_Given data_:
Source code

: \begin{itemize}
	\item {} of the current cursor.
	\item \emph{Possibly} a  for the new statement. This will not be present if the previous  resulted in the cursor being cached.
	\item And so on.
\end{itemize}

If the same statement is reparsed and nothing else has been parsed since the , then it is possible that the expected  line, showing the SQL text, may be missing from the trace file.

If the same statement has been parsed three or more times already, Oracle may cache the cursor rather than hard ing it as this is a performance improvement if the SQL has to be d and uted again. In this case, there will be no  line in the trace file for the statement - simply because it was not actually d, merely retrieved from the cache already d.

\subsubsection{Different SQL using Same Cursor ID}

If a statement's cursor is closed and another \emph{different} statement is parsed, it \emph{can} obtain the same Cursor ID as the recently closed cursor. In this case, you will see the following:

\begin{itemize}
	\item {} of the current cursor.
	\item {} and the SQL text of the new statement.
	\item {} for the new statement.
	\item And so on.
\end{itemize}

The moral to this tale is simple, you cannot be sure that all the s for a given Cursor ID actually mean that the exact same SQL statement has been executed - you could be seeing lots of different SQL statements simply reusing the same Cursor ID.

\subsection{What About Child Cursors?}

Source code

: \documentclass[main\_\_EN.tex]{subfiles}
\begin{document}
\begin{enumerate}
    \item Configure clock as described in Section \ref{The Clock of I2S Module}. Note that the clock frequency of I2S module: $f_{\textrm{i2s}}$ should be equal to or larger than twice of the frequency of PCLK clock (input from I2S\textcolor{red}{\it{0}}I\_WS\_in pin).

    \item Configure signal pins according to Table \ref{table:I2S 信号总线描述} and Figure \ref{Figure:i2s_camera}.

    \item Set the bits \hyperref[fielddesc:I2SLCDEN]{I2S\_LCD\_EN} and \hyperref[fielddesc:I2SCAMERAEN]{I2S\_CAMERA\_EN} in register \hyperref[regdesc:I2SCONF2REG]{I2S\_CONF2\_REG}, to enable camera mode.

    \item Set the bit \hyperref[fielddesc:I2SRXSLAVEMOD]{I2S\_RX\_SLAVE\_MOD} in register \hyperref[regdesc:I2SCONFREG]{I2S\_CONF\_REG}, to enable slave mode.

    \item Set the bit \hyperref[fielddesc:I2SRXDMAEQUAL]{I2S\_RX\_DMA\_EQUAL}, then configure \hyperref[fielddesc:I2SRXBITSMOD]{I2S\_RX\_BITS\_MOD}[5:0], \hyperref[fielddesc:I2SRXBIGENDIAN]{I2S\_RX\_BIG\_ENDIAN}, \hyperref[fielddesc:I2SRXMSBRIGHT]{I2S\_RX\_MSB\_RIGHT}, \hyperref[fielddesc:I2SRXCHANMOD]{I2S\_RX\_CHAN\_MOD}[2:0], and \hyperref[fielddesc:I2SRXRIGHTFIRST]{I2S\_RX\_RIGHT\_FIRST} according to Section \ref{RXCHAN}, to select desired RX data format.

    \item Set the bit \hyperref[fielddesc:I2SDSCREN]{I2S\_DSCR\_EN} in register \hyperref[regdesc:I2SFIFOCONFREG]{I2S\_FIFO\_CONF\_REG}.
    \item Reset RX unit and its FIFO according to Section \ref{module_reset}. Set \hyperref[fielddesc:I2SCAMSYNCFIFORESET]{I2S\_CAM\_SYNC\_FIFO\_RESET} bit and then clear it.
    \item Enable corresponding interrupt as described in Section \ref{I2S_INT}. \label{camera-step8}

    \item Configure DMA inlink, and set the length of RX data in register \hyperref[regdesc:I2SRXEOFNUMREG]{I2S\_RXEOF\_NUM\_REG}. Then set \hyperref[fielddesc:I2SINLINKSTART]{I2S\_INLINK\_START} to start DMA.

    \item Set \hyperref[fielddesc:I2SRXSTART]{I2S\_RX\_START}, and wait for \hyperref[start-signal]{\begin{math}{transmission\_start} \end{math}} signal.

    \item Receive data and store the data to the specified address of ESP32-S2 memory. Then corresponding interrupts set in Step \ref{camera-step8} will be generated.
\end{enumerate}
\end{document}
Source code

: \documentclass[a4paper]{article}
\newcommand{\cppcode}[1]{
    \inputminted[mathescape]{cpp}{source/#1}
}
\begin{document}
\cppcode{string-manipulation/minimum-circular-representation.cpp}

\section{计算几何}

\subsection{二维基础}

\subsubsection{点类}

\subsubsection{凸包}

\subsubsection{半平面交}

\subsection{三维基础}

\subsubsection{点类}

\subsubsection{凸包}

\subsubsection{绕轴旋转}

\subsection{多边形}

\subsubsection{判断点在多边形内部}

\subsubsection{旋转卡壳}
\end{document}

_Activity_: Your task is to set down all of the entries exactly as they appear.

_Solution for this exercise_:
Source code

: \begin{itemize}
	\item {} of the current cursor.
	\item \emph{Possibly} a  for the new statement. This will not be present if the previous  resulted in the cursor being cached.
	\item And so on.
\end{itemize}

If the same statement is reparsed and nothing else has been parsed since the , then it is possible that the expected  line, showing the SQL text, may be missing from the trace file.

If the same statement has been parsed three or more times already, Oracle may cache the cursor rather than hard ing it as this is a performance improvement if the SQL has to be d and uted again. In this case, there will be no  line in the trace file for the statement - simply because it was not actually d, merely retrieved from the cache already d.

\subsubsection{Different SQL using Same Cursor ID}

If a statement's cursor is closed and another \emph{different} statement is parsed, it \emph{can} obtain the same Cursor ID as the recently closed cursor. In this case, you will see the following:

\begin{itemize}
	\item {} of the current cursor.
	\item {} and the SQL text of the new statement.
	\item {} for the new statement.
	\item And so on.
\end{itemize}

The moral to this tale is simple, you cannot be sure that all the s for a given Cursor ID actually mean that the exact same SQL statement has been executed - you could be seeing lots of different SQL statements simply reusing the same Cursor ID.

\subsection{What About Child Cursors?}

Source code

: \documentclass[main\_\_EN.tex]{subfiles}
\begin{document}
\begin{enumerate}
    \item Configure clock as described in Section \ref{The Clock of I2S Module}. Note that the clock frequency of I2S module: $f_{\textrm{i2s}}$ should be equal to or larger than twice of the frequency of PCLK clock (input from I2S\textcolor{red}{\it{0}}I\_WS\_in pin).

    \item Configure signal pins according to Table \ref{table:I2S 信号总线描述} and Figure \ref{Figure:i2s_camera}.

    \item Set the bits \hyperref[fielddesc:I2SLCDEN]{I2S\_LCD\_EN} and \hyperref[fielddesc:I2SCAMERAEN]{I2S\_CAMERA\_EN} in register \hyperref[regdesc:I2SCONF2REG]{I2S\_CONF2\_REG}, to enable camera mode.

    \item Set the bit \hyperref[fielddesc:I2SRXSLAVEMOD]{I2S\_RX\_SLAVE\_MOD} in register \hyperref[regdesc:I2SCONFREG]{I2S\_CONF\_REG}, to enable slave mode.

    \item Set the bit \hyperref[fielddesc:I2SRXDMAEQUAL]{I2S\_RX\_DMA\_EQUAL}, then configure \hyperref[fielddesc:I2SRXBITSMOD]{I2S\_RX\_BITS\_MOD}[5:0], \hyperref[fielddesc:I2SRXBIGENDIAN]{I2S\_RX\_BIG\_ENDIAN}, \hyperref[fielddesc:I2SRXMSBRIGHT]{I2S\_RX\_MSB\_RIGHT}, \hyperref[fielddesc:I2SRXCHANMOD]{I2S\_RX\_CHAN\_MOD}[2:0], and \hyperref[fielddesc:I2SRXRIGHTFIRST]{I2S\_RX\_RIGHT\_FIRST} according to Section \ref{RXCHAN}, to select desired RX data format.

    \item Set the bit \hyperref[fielddesc:I2SDSCREN]{I2S\_DSCR\_EN} in register \hyperref[regdesc:I2SFIFOCONFREG]{I2S\_FIFO\_CONF\_REG}.
    \item Reset RX unit and its FIFO according to Section \ref{module_reset}. Set \hyperref[fielddesc:I2SCAMSYNCFIFORESET]{I2S\_CAM\_SYNC\_FIFO\_RESET} bit and then clear it.
    \item Enable corresponding interrupt as described in Section \ref{I2S_INT}. \label{camera-step8}

    \item Configure DMA inlink, and set the length of RX data in register \hyperref[regdesc:I2SRXEOFNUMREG]{I2S\_RXEOF\_NUM\_REG}. Then set \hyperref[fielddesc:I2SINLINKSTART]{I2S\_INLINK\_START} to start DMA.

    \item Set \hyperref[fielddesc:I2SRXSTART]{I2S\_RX\_START}, and wait for \hyperref[start-signal]{\begin{math}{transmission\_start} \end{math}} signal.

    \item Receive data and store the data to the specified address of ESP32-S2 memory. Then corresponding interrupts set in Step \ref{camera-step8} will be generated.
\end{enumerate}
\end{document}
Source code

: \documentclass[a4paper]{article}
\newcommand{\cppcode}[1]{
    \inputminted[mathescape]{cpp}{source/#1}
}
\begin{document}
\cppcode{string-manipulation/minimum-circular-representation.cpp}

\section{计算几何}

\subsection{二维基础}

\subsubsection{点类}

\subsubsection{凸包}

\subsubsection{半平面交}

\subsection{三维基础}

\subsubsection{点类}

\subsubsection{凸包}

\subsubsection{绕轴旋转}

\subsection{多边形}

\subsubsection{判断点在多边形内部}

\subsubsection{旋转卡壳}
\end{document}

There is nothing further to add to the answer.